DATASET RECORDS: Begin
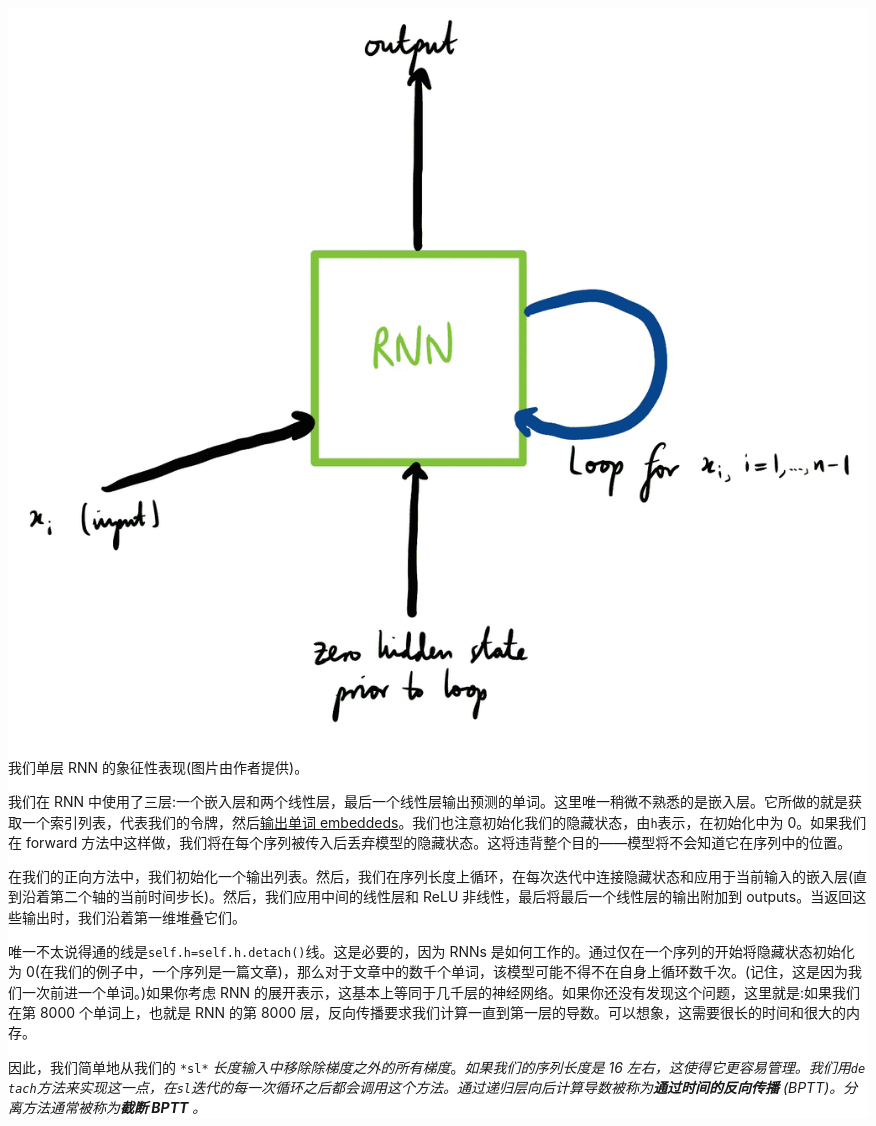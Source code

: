 ![](img/55f9fb4b06853b99f4500a5702ab76ef.png)

我们单层 RNN 的象征性表现(图片由作者提供)。

我们在 RNN 中使用了三层:一个嵌入层和两个线性层，最后一个线性层输出预测的单词。这里唯一稍微不熟悉的是嵌入层。它所做的就是获取一个索引列表，代表我们的令牌，然后[输出单词 embeddeds](https://pytorch.org/docs/stable/generated/torch.nn.Embedding.html)。我们也注意初始化我们的隐藏状态，由`h`表示，在初始化中为 0。如果我们在 forward 方法中这样做，我们将在每个序列被传入后丢弃模型的隐藏状态。这将违背整个目的——模型将不会知道它在序列中的位置。

在我们的正向方法中，我们初始化一个输出列表。然后，我们在序列长度上循环，在每次迭代中连接隐藏状态和应用于当前输入的嵌入层(直到沿着第二个轴的当前时间步长)。然后，我们应用中间的线性层和 ReLU 非线性，最后将最后一个线性层的输出附加到 outputs。当返回这些输出时，我们沿着第一维堆叠它们。

唯一不太说得通的线是`self.h=self.h.detach()`线。这是必要的，因为 RNNs 是如何工作的。通过仅在一个序列的开始将隐藏状态初始化为 0(在我们的例子中，一个序列是一篇文章)，那么对于文章中的数千个单词，该模型可能不得不在自身上循环数千次。(记住，这是因为我们一次前进一个单词。)如果你考虑 RNN 的展开表示，这基本上等同于几千层的神经网络。如果你还没有发现这个问题，这里就是:如果我们在第 8000 个单词上，也就是 RNN 的第 8000 层，反向传播要求我们计算一直到第一层的导数。可以想象，这需要很长的时间和很大的内存。

因此，我们简单地从我们的 `*sl*` *长度输入中移除除梯度之外的所有梯度*。*如果我们的序列长度是 16 左右，这使得它更容易管理。我们用`detach`方法来实现这一点，在`sl`迭代的每一次循环之后都会调用这个方法。通过递归层向后计算导数被称为**通过时间的反向传播** (BPTT)。分离方法通常被称为**截断 BPTT** 。*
DATASET RECORDS: End
WHAT THE EXERCISE ASKS:
For this exercise, please output exactly the lines above starting at the line with "我们单层 RNN 的象征性表现(图片由作者提供)。" and ending at the line with "ReLU 非线性，最后将最后一个线性层的输出附加到 outputs。当返回这些输出时，我们沿着第一维堆叠它们。", ends included.

EXERCISE RESPONSE:
我们单层 RNN 的象征性表现(图片由作者提供)。

我们在 RNN 中使用了三层:一个嵌入层和两个线性层，最后一个线性层输出预测的单词。这里唯一稍微不熟悉的是嵌入层。它所做的就是获取一个索引列表，代表我们的令牌，然后[输出单词 embeddeds](https://pytorch.org/docs/stable/generated/torch.nn.Embedding.html)。我们也注意初始化我们的隐藏状态，由`h`表示，在初始化中为 0。如果我们在 forward 方法中这样做，我们将在每个序列被传入后丢弃模型的隐藏状态。这将违背整个目的——模型将不会知道它在序列中的位置。

在我们的正向方法中，我们初始化一个输出列表。然后，我们在序列长度上循环，在每次迭代中连接隐藏状态和应用于当前输入的嵌入层(直到沿着第二个轴的当前时间步长)。然后，我们应用中间的线性层和 ReLU 非线性，最后将最后一个线性层的输出附加到 outputs。当返回这些输出时，我们沿着第一维堆叠它们。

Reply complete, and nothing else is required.